Segundo os documentos deixados pela família, as datas de recebimento dos
animais, os cavalos presenteados, as origens dos exemplares e outros dados
importantes não são compatíveis com o fluxo histórico daquela época. Assim
sendo, torna-se ainda mais crível a história do mangalarga ligada à fazenda do
mesmo nome em Paty. Com efeito, foi de um ou dois reprodutores trazidos de
Minas e cruzados com fêmeas da fazenda que se originou esta raça, hoje tida
como uma das mais conceituadas dentro do plantel equino do Brasil.
É preciso
registrar que a Sesmaria da Manga Larga, origem da atual fazenda, foi doada em
29 de outubro de 1715 a José Mendes de Carvalho, a quem, em 23 de maio de 1735,
associou-se Francisco Gomes Ribeiro, o Moço, surgindo, portanto, quase cem anos
antes de D. João VI desembarcar no Brasil com seus cavalos.
Vamos
atiçar a curiosidade e até mesmo ampliar as inevitáveis controvérsias com
algumas reflexões históricas e cronológicas. É indubitável que a titulação
Manga Larga foi aposta na fazenda de Paty do Alferes bem antes de ser usada
para batizar o cavalo, uma vez que a propriedade foi fundada em 29 de outubro
de 1715 (século XVIII) - como visto acima -, ao passo que o citado garanhão
Sublime da Coudelaria Alter do Chão (cabeça da raça) trazido por D. João VI de
Portugal e supostamente ofertado ao barão de Alfenas somente chegaria ao Brasil
junto com a Família Real no século XIX (1808).

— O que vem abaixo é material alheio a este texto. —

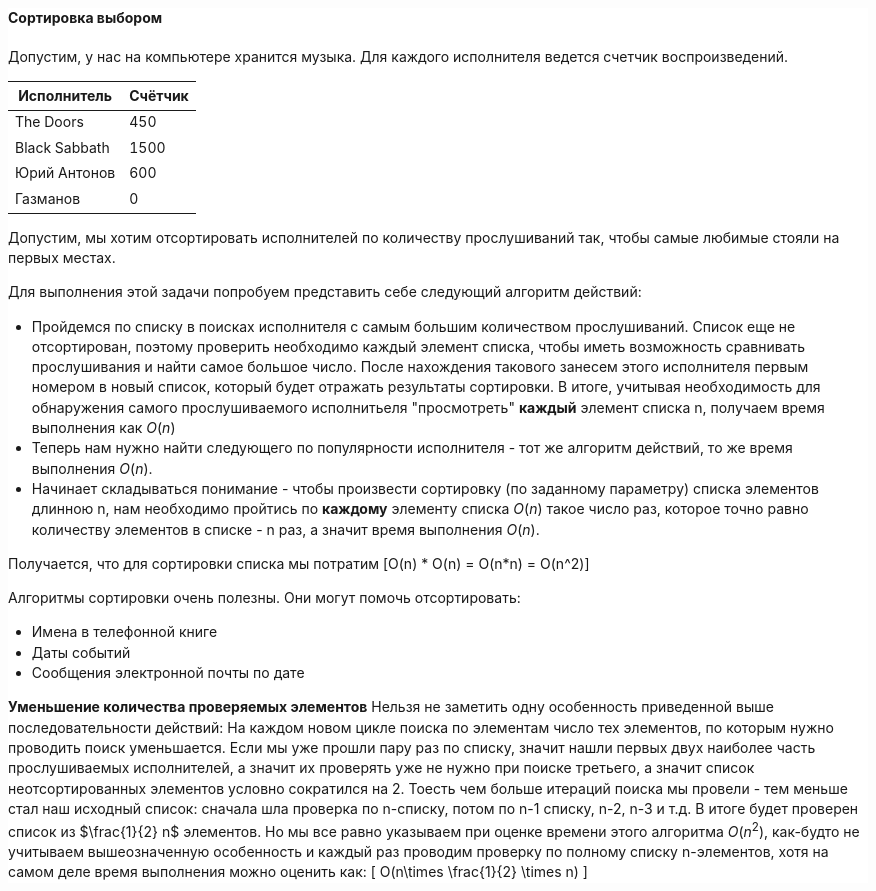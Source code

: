 #### Coртировка выбором

Допустим, у нас на компьютере хранится музыка. Для каждого исполнителя ведется счетчик воспроизведений. 

| Исполнитель   | Счётчик |
| ------------- | ------- |
| The Doors     | 450     |
| Black Sabbath | 1500    |
| Юрий Антонов  | 600     |
| Газманов      | 0       |

Допустим, мы хотим отсортировать исполнителей по количеству прослушиваний так, чтобы самые любимые стояли на первых местах.

Для выполнения этой задачи попробуем представить себе следующий алгоритм действий:
* Пройдемся по списку в поисках исполнителя с самым большим количеством прослушиваний. Список еще не отсортирован, поэтому проверить необходимо каждый элемент списка, чтобы иметь возможность сравнивать прослушивания и найти самое большое число. После нахождения такового занесем этого исполнителя первым номером в новый список, который будет отражать результаты сортировки. В итоге, учитывая необходимость для обнаружения самого прослушиваемого исполнитьеля "просмотреть" __каждый__ элемент списка n, получаем время выполнения как $O(n)$
* Теперь нам нужно найти следующего по популярности исполнителя - тот же алгоритм действий, то же время выполнения $O(n)$. 
* Начинает складываться понимание - чтобы произвести сортировку (по заданному параметру) списка элементов длинною n, нам необходимо пройтись по __каждому__ элементу списка $O(n)$ такое число раз, которое точно равно количеству элементов в списке - n раз, а значит время выполнения $O(n)$. 

Получается, что для сортировки списка мы потратим
 \[O(n) * O(n) = O(n*n) = O(n^2)\]

Алгоритмы сортировки очень полезны. 
Они могут помочь отсортировать:
- Имена в телефонной книге
- Даты событий
- Сообщения электронной почты по дате
  
__Уменьшение количества проверяемых элементов__
Нельзя не заметить одну особенность приведенной выше последовательности действий: На каждом новом цикле поиска по элементам число тех элементов, по которым нужно проводить поиск уменьшается. Если мы уже прошли пару раз по списку, значит нашли первых двух наиболее часть прослушиваемых исполнителей, а значит их проверять уже не нужно при поиске третьего, а значит список неотсортированных элементов условно сократился на 2. Тоесть чем больше итераций поиска мы провели - тем меньше стал наш исходный список: сначала шла проверка по n-списку, потом по n-1 списку, n-2, n-3 и т.д. В итоге будет проверен список из $\frac{1}{2} n$ элементов. 
Но мы все равно указываем при оценке времени этого алгоритма $O(n^2)$, как-будто не учитываем вышеозначенную особенность и каждый раз проводим проверку по полному списку n-элементов, хотя на самом деле время выполнения можно оценить как:
\[
  O(n\times \frac{1}{2} \times n)
\]
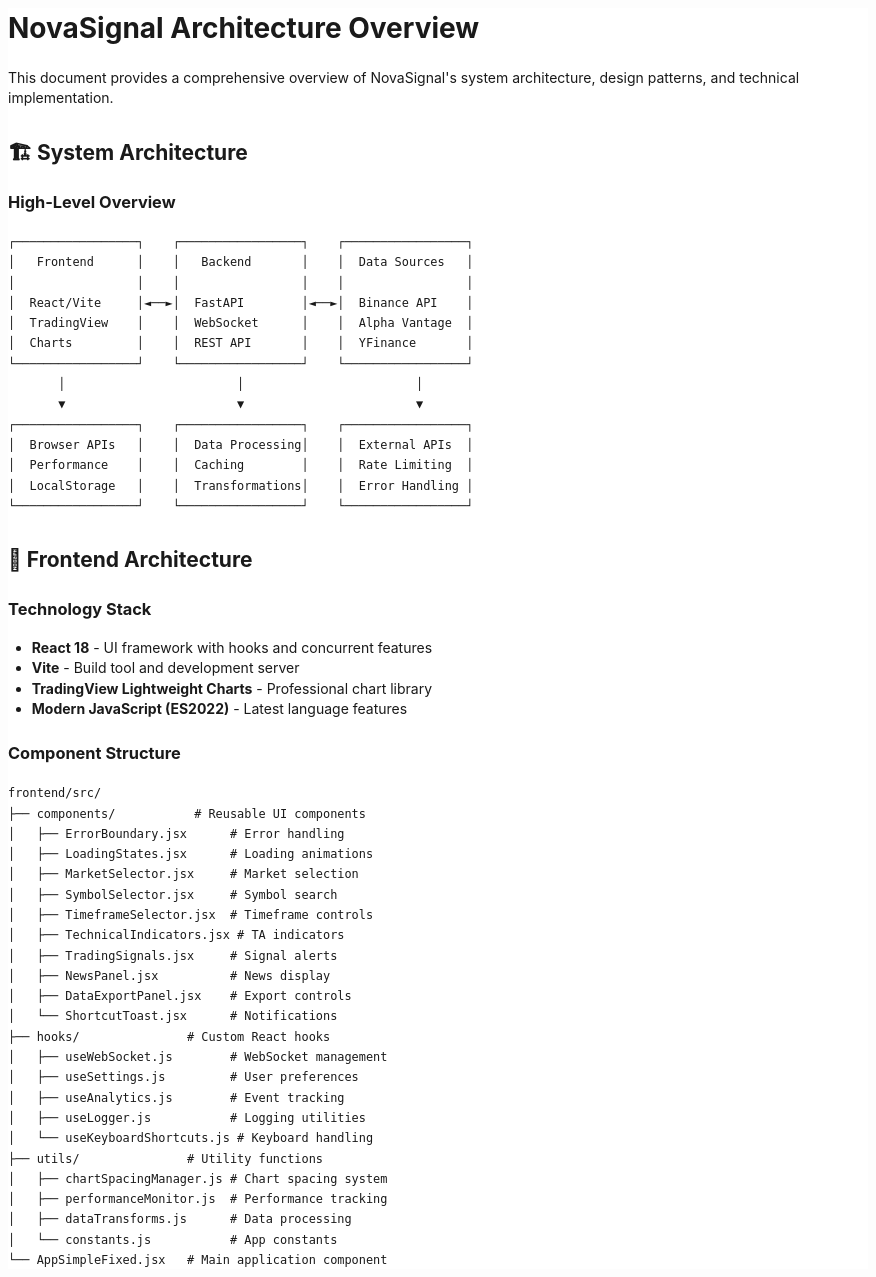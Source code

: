 # NovaSignal Architecture Overview

This document provides a comprehensive overview of NovaSignal's system architecture, design patterns, and technical implementation.

## 🏗️ System Architecture

### High-Level Overview

```
┌─────────────────┐    ┌─────────────────┐    ┌─────────────────┐
│   Frontend      │    │   Backend       │    │  Data Sources   │
│                 │    │                 │    │                 │
│  React/Vite     │◄──►│  FastAPI        │◄──►│  Binance API    │
│  TradingView    │    │  WebSocket      │    │  Alpha Vantage  │
│  Charts         │    │  REST API       │    │  YFinance       │
└─────────────────┘    └─────────────────┘    └─────────────────┘
       │                        │                        │
       ▼                        ▼                        ▼
┌─────────────────┐    ┌─────────────────┐    ┌─────────────────┐
│  Browser APIs   │    │  Data Processing│    │  External APIs  │
│  Performance    │    │  Caching        │    │  Rate Limiting  │
│  LocalStorage   │    │  Transformations│    │  Error Handling │
└─────────────────┘    └─────────────────┘    └─────────────────┘
```

## 🎨 Frontend Architecture

### Technology Stack
- **React 18** - UI framework with hooks and concurrent features
- **Vite** - Build tool and development server
- **TradingView Lightweight Charts** - Professional chart library
- **Modern JavaScript (ES2022)** - Latest language features

### Component Structure

```
frontend/src/
├── components/           # Reusable UI components
│   ├── ErrorBoundary.jsx      # Error handling
│   ├── LoadingStates.jsx      # Loading animations
│   ├── MarketSelector.jsx     # Market selection
│   ├── SymbolSelector.jsx     # Symbol search
│   ├── TimeframeSelector.jsx  # Timeframe controls
│   ├── TechnicalIndicators.jsx # TA indicators
│   ├── TradingSignals.jsx     # Signal alerts
│   ├── NewsPanel.jsx          # News display
│   ├── DataExportPanel.jsx    # Export controls
│   └── ShortcutToast.jsx      # Notifications
├── hooks/               # Custom React hooks
│   ├── useWebSocket.js        # WebSocket management
│   ├── useSettings.js         # User preferences
│   ├── useAnalytics.js        # Event tracking
│   ├── useLogger.js           # Logging utilities
│   └── useKeyboardShortcuts.js # Keyboard handling
├── utils/               # Utility functions
│   ├── chartSpacingManager.js # Chart spacing system
│   ├── performanceMonitor.js  # Performance tracking
│   ├── dataTransforms.js      # Data processing
│   └── constants.js           # App constants
└── AppSimpleFixed.jsx   # Main application component
```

Este fato significa,
simplesmente, que o termo Manga Larga já existia à época de desembarque do
ancestral do cavalo, não tendo aparecido, como consta em alguns compêndios, na
fazenda Campo Alegre. De qualquer maneira, o nome acabou por batizar os cavalos
em definitivo, especialmente depois que os moradores da fazenda Manga Larga, de
Paty, passaram a exibi-los no Rio de Janeiro.
Por outro
lado, por que a titulação Manga Larga para a propriedade criada em 1715?
Sabe-se que durante a ocupação do Vale do Paraíba os pioneiros fundadores das
fazendas e engenhos resolviam nomear suas propriedades através de critérios
objetivos (mas por vezes muito subjetivos) homenageando santos do dia ou de sua
preferência (como Santo Antônio, Santa Rosa, São João) ou então peculiaridades
geográficas específicas (Monte Alegre, Vista Alegre, Monte Sinai etc.), além de
denominações muito particulares (tais como Secretário, Governo, Maravilha etc.).
Segundo
antigos fazendeiros, o termo "manga"
referia-se a uma área geográfica com peculiar declive ou concavidade nos morros
onde seria possível "encaixar" uma propriedade qualquer. Duas peculiaridades,
no caso, não parecem convincentes. Primeiro, porque em Geografia não existe
nenhuma menção a este vocábulo tão específico que, por si mesmo, configuraria
um acidente geográfico de monta. Segundo, porque a fazenda em Paty não está
inserida em nenhuma espécie de depressão, e sim em um belo e ensolarado platô
banhado pelo rio do mesmo nome. O que se tem como mais plausível é o fato de
seus fundadores terem adotado a ideia muito comum do Nordeste, onde a palavra "manga" traz duas acepções bem típicas
e lógicas: manga refere-se a uma pastagem cercada e própria para a criação de
cavalos e bois e, ainda, uma espécie de corredor feito de cercas pelo qual os
vaqueiros conduzem o gado até as aguadas da fazenda com segurança e rapidez.
Assim,
por que não imaginar a definição como Manga
(pastagem) Larga (ampla)? Fica a dúvida, mas a fecunda e atraente
trajetória ligada à fazenda e aos cavalos que ali foram criados merece esta
digressão e este fator de discussão histórica.
Como
informação final, lembremos que a designação manga larga é sempre grafada em
separado quando se refere à fazenda (Manga Larga) e em justaposição ao se
referir ao animal (cavalo mangalarga marchador).